With its streamlined approach to developing and delivering software applications, DevOps has dazzled the IT world.
Now, DataOps is poised to remake data analytics. It relies on similar cross-functional principles, delivering agile data-based projects through a mix of automation, orchestration, and closer collaboration between once-separate teams.
To gain a better understanding of DataOps — its goals and real-world applications — we spoke with Dr. Kirk Borne, principal data scientist and executive advisor at Booz Allen Hamilton.
Connected Futures: How do you explain DataOps to a CEO?
Kirk Borne: It’s the application of DevOps concepts to data analytics projects.
DevOps concepts are tightly associated with Agile, which involves using short narrative cycles to build something, test, and verify that it works. If not, you refine it incrementally so you don’t build the full battleship only to find that it doesn’t float.
With DataOps, let’s say you’re building a recommender engine. You don’t want to invest millions of dollars in it only to realize that the data is incorrect, so instead you build what’s called the minimum viable product. It’s a reasonable product with the least amount of effort and investment to make sure you’re on the right track.
What’s the primary goal? Cleaner data? More-relevant data?
Part of it is cleaner data — making sure that you actually collected the right data, put it in the right format, and did the right transformation. Data cleaning is the most time-consuming part of any project. If you’re spending 50 percent or more of the project time preparing data, you want to make sure you build the right system and are using the right data. You want to have the most recent and most-relevant data.
But DataOps is basically a time-to-market solution. You want to be as effective and efficient as possible, and that includes the data cleaning phase.
Give an example of a company applying DataOps successfully. Is this really more than just a buzzword?

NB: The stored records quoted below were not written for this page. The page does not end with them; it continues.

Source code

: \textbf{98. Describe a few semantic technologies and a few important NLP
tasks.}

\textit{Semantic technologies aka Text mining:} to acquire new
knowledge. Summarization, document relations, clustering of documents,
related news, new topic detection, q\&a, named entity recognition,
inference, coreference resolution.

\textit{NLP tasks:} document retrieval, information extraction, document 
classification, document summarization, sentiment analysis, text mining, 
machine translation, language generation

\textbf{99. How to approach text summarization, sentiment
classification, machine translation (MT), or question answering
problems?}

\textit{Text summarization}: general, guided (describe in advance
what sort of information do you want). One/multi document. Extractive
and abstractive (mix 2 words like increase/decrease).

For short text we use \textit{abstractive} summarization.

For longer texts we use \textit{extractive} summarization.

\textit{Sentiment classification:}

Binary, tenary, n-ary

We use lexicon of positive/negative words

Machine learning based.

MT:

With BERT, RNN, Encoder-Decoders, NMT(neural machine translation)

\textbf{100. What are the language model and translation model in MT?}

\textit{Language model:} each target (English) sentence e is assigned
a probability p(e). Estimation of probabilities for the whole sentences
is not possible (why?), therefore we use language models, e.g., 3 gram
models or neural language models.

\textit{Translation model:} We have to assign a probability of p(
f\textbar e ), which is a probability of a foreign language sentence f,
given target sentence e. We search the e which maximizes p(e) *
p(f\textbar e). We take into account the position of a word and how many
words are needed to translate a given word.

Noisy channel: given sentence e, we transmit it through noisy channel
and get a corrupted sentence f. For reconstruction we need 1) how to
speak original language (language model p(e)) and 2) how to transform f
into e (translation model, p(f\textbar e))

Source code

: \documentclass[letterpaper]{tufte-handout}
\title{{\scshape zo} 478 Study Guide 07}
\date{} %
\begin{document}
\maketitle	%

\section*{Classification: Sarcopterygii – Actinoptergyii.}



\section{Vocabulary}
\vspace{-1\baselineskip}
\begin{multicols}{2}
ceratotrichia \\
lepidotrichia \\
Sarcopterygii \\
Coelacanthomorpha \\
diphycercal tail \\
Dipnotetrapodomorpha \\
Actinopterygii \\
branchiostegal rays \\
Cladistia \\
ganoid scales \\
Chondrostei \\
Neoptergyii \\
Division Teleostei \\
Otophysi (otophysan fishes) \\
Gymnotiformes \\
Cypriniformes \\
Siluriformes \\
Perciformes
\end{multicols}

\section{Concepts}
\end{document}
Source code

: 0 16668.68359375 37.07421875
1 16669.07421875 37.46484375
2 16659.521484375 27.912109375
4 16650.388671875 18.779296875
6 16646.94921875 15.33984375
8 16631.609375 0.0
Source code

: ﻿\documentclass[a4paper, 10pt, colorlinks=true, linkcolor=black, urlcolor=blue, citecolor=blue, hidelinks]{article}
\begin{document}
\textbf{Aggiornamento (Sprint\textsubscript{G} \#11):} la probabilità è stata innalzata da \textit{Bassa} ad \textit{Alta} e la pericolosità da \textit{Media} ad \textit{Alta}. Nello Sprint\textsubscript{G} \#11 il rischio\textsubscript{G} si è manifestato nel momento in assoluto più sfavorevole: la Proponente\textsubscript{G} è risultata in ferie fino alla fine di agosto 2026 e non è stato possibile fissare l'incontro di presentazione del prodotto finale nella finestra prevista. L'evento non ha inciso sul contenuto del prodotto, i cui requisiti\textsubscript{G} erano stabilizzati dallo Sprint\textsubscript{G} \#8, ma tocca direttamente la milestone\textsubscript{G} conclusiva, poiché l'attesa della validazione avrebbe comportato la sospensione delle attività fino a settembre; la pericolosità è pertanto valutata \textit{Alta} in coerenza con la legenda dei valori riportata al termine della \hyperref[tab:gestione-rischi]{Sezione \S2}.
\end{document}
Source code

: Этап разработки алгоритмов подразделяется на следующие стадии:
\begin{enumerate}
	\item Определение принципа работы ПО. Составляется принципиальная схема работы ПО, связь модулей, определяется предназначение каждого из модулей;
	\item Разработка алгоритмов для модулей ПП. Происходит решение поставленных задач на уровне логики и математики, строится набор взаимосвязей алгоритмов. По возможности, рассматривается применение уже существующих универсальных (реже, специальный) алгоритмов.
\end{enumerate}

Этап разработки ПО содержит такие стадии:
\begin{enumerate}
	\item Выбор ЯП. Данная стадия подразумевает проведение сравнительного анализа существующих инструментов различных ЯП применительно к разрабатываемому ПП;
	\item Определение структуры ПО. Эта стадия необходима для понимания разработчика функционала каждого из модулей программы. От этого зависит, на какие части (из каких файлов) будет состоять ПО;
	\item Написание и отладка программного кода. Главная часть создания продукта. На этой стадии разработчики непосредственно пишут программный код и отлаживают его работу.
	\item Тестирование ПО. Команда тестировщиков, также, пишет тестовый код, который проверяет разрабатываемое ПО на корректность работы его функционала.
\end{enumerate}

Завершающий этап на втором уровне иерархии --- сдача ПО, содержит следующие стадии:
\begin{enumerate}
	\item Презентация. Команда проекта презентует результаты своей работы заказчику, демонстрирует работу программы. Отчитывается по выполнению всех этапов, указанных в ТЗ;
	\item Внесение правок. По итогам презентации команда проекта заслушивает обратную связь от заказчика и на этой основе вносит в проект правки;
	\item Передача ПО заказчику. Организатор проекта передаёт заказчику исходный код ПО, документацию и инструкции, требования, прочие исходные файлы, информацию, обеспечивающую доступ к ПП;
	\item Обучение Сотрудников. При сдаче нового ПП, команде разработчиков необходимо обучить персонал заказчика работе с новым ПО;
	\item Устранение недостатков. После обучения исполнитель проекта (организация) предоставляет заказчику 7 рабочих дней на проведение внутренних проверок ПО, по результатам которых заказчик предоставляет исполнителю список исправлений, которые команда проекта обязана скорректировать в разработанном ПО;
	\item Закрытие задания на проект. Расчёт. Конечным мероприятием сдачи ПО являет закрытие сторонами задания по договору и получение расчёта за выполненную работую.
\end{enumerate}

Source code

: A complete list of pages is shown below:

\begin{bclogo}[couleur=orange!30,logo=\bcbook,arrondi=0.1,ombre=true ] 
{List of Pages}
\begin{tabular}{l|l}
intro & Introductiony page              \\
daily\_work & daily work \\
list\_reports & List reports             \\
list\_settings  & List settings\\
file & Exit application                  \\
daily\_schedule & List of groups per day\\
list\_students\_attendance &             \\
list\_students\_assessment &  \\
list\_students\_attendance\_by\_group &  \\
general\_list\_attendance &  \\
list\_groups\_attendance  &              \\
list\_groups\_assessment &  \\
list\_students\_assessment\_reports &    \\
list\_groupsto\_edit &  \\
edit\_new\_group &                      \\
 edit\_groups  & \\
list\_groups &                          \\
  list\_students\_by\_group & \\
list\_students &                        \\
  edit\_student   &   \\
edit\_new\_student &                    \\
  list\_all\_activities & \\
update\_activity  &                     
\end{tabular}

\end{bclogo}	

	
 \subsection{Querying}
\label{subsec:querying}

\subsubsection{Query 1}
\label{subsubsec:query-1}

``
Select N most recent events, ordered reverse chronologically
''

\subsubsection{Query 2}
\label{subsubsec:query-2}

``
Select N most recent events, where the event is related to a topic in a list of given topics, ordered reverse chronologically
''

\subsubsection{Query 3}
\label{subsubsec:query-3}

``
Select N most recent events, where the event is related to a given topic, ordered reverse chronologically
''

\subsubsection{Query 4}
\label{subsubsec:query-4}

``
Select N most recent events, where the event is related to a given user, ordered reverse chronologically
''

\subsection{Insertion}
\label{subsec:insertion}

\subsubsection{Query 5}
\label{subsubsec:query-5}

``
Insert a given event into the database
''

Several years ago, I was consulting with a financial services company that managed assets for their customers. They were trying to predict when a customer was about to move their money to another financial institution. There was a lot of discussion about complex models that included things like whether the customer had a life change — lost a job, or had a baby.
We ended up doing a little test that was hugely successful: counting the number of times a person clicked into their account every month. Customers were likely to take their money out if they visited their online account more often than the average customer to check their balances and make comparisons. So if you see this signal in the data — an uptick in the number of web clicks on a particular account—then respond to the customer with soft customer care.
The idea turned out to be validated by this simple model — or minimal viable product. The analytics team got a million-dollar investment from the board of directors to test it, and after three months, they estimated that they had saved the business $1 billion [in account retention].
And it wouldn’t work unless the operations team could respond quickly to the signal. What kind of internal interactions or reorganization does this require?
It’s about making sure there’s tight communication, collaboration, and integration between the data team and the operations team.
For example, while the data team is busily collecting and cleaning data, they need to be in contact with the operational people who are going to use this data, to ensure the data is correct. You don’t want to clean a data set that’s the incorrect data set, or build some kind of analytics tool that isn’t what operations team needs.
But it’s also important not to have too much communication. It’s not necessary for every small change to have to go through a change review board. When you get hung up on that analysis paralysis, you never get anything done.